# TASK DETAILS:
Reprint all of the data below exactly as shown and skip every image.

# THE DATA:

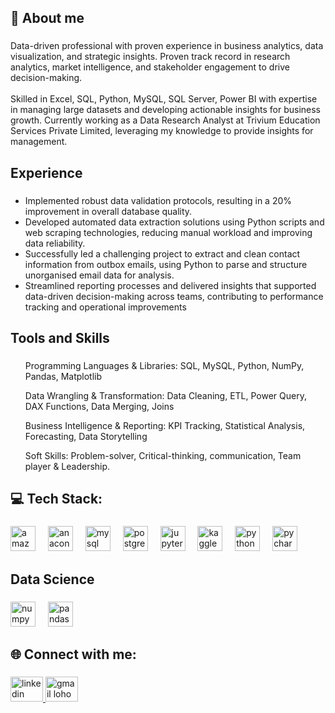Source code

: <h2 align="left">💫 About me</h2>

###

<p align="left">Data-driven professional with proven experience in business analytics, data visualization, and strategic insights. Proven track record in research analytics, market intelligence, and stakeholder engagement to drive decision-making.<br><br>Skilled in Excel, SQL, Python, MySQL, SQL Server, Power BI with expertise in managing large datasets and developing actionable insights for business growth. Currently working as a Data Research Analyst at Trivium Education Services Private Limited, leveraging my knowledge to provide insights for management.</p>

###
<h2 align="left"> Experience</h2>

###

<ul align="left">
  <li>Implemented robust data validation protocols, resulting in a 20% improvement in overall database quality.</li>
  <li>Developed automated data extraction solutions using Python scripts and web scraping technologies, reducing manual
workload and improving data reliability.</li>
  <li>Successfully led a challenging project to extract and clean contact information from outbox emails, using Python to parse and
structure unorganised email data for analysis.</li>
  <li>Streamlined reporting processes and delivered insights that supported data-driven decision-making across teams,
contributing to performance tracking and operational improvements</li>
</ul>


###
<h2 align="left">Tools and Skills</h2>

###
<div>
  <ul>Programming Languages & Libraries: SQL, MySQL, Python, NumPy, Pandas, Matplotlib</ul>
  <ul>Data Wrangling & Transformation: Data Cleaning, ETL, Power Query, DAX Functions, Data Merging, Joins</ul>
  <ul>Business Intelligence & Reporting: KPI Tracking, Statistical Analysis, Forecasting, Data Storytelling</ul>
  <ul>Soft Skills: Problem-solver, Critical-thinking, communication, Team player & Leadership.</ul>
</div>


<h2 align="left">💻 Tech Stack:</h2>

###

<div align="left">
  <img src="https://cdn.jsdelivr.net/gh/devicons/devicon/icons/amazonwebservices/amazonwebservices-line-wordmark.svg" height="40" alt="amazonwebservices logo"  />
  <img width="12" />
  <img src="https://cdn.jsdelivr.net/gh/devicons/devicon/icons/anaconda/anaconda-original.svg" height="40" alt="anaconda logo"  />
  <img width="12" />
  <img src="https://cdn.jsdelivr.net/gh/devicons/devicon/icons/mysql/mysql-original.svg" height="40" alt="mysql logo"  />
  <img width="12" />
  <img src="https://cdn.jsdelivr.net/gh/devicons/devicon/icons/postgresql/postgresql-original.svg" height="40" alt="postgresql logo"  />
  <img width="12" />
  <img src="https://cdn.jsdelivr.net/gh/devicons/devicon/icons/jupyter/jupyter-original.svg" height="40" alt="jupyter logo"  />
  <img width="12" />
  <img src="https://cdn.jsdelivr.net/gh/devicons/devicon/icons/kaggle/kaggle-original.svg" height="40" alt="kaggle logo"  />
  <img width="12" />
  <img src="https://cdn.jsdelivr.net/gh/devicons/devicon/icons/python/python-original.svg" height="40" alt="python logo"  />
  <img width="12" />
  <img src="https://cdn.jsdelivr.net/gh/devicons/devicon/icons/pycharm/pycharm-original.svg" height="40" alt="pycharm logo"  />
  
</div>

###

<h2 align="left">Data Science</h2>

###

<div align="left">
  <img src="https://cdn.jsdelivr.net/gh/devicons/devicon/icons/numpy/numpy-original.svg" height="40" alt="numpy logo"  />
  <img width="12" />
  <img src="https://cdn.jsdelivr.net/gh/devicons/devicon/icons/pandas/pandas-original.svg" height="40" alt="pandas logo"  />
</div>



###

<h2 align="left">🌐 Connect with me:</h2>

###

<div align="left">
  <a href="https://www.linkedin.com/in/kamlesh-dhankar/" target="_blank">
    <img src="https://raw.githubusercontent.com/maurodesouza/profile-readme-generator/master/src/assets/icons/social/linkedin/default.svg" width="52" height="40" alt="linkedin logo"  />
  </a>
   <a href="mailto:kamlesh.dhankar24@gmail.com" target="_blank">
    <img src="https://raw.githubusercontent.com/maurodesouza/profile-readme-generator/master/src/assets/icons/social/gmail/default.svg" width="52" height="40" alt="gmail loho"  />
  </a>
</div>

###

# COMPLETED EXERCISE:
Source code

: <h2 align="left">💫 About me</h2>

###

<p align="left">Data-driven professional with proven experience in business analytics, data visualization, and strategic insights. Proven track record in research analytics, market intelligence, and stakeholder engagement to drive decision-making.<br><br>Skilled in Excel, SQL, Python, MySQL, SQL Server, Power BI with expertise in managing large datasets and developing actionable insights for business growth. Currently working as a Data Research Analyst at Trivium Education Services Private Limited, leveraging my knowledge to provide insights for management.</p>

###
<h2 align="left"> Experience</h2>

###

<ul align="left">
  <li>Implemented robust data validation protocols, resulting in a 20% improvement in overall database quality.</li>
  <li>Developed automated data extraction solutions using Python scripts and web scraping technologies, reducing manual
workload and improving data reliability.</li>
  <li>Successfully led a challenging project to extract and clean contact information from outbox emails, using Python to parse and
structure unorganised email data for analysis.</li>
  <li>Streamlined reporting processes and delivered insights that supported data-driven decision-making across teams,
contributing to performance tracking and operational improvements</li>
</ul>


###
<h2 align="left">Tools and Skills</h2>

###
<div>
  <ul>Programming Languages & Libraries: SQL, MySQL, Python, NumPy, Pandas, Matplotlib</ul>
  <ul>Data Wrangling & Transformation: Data Cleaning, ETL, Power Query, DAX Functions, Data Merging, Joins</ul>
  <ul>Business Intelligence & Reporting: KPI Tracking, Statistical Analysis, Forecasting, Data Storytelling</ul>
  <ul>Soft Skills: Problem-solver, Critical-thinking, communication, Team player & Leadership.</ul>
</div>


<h2 align="left">💻 Tech Stack:</h2>

###

<div align="left">
  <img src="https://cdn.jsdelivr.net/gh/devicons/devicon/icons/amazonwebservices/amazonwebservices-line-wordmark.svg" height="40" alt="amazonwebservices logo"  />
  <img width="12" />
  <img src="https://cdn.jsdelivr.net/gh/devicons/devicon/icons/anaconda/anaconda-original.svg" height="40" alt="anaconda logo"  />
  <img width="12" />
  <img src="https://cdn.jsdelivr.net/gh/devicons/devicon/icons/mysql/mysql-original.svg" height="40" alt="mysql logo"  />
  <img width="12" />
  <img src="https://cdn.jsdelivr.net/gh/devicons/devicon/icons/postgresql/postgresql-original.svg" height="40" alt="postgresql logo"  />
  <img width="12" />
  <img src="https://cdn.jsdelivr.net/gh/devicons/devicon/icons/jupyter/jupyter-original.svg" height="40" alt="jupyter logo"  />
  <img width="12" />
  <img src="https://cdn.jsdelivr.net/gh/devicons/devicon/icons/kaggle/kaggle-original.svg" height="40" alt="kaggle logo"  />
  <img width="12" />
  <img src="https://cdn.jsdelivr.net/gh/devicons/devicon/icons/python/python-original.svg" height="40" alt="python logo"  />
  <img width="12" />
  <img src="https://cdn.jsdelivr.net/gh/devicons/devicon/icons/pycharm/pycharm-original.svg" height="40" alt="pycharm logo"  />
  
</div>

###

<h2 align="left">Data Science</h2>

###

<div align="left">
  <img src="https://cdn.jsdelivr.net/gh/devicons/devicon/icons/numpy/numpy-original.svg" height="40" alt="numpy logo"  />
  <img width="12" />
  <img src="https://cdn.jsdelivr.net/gh/devicons/devicon/icons/pandas/pandas-original.svg" height="40" alt="pandas logo"  />
</div>



###

<h2 align="left">🌐 Connect with me:</h2>

###

<div align="left">
  <a href="https://www.linkedin.com/in/kamlesh-dhankar/" target="_blank">
    <img src="https://raw.githubusercontent.com/maurodesouza/profile-readme-generator/master/src/assets/icons/social/linkedin/default.svg" width="52" height="40" alt="linkedin logo"  />
  </a>
   <a href="mailto:kamlesh.dhankar24@gmail.com" target="_blank">
    <img src="https://raw.githubusercontent.com/maurodesouza/profile-readme-generator/master/src/assets/icons/social/gmail/default.svg" width="52" height="40" alt="gmail loho"  />
  </a>
</div>

###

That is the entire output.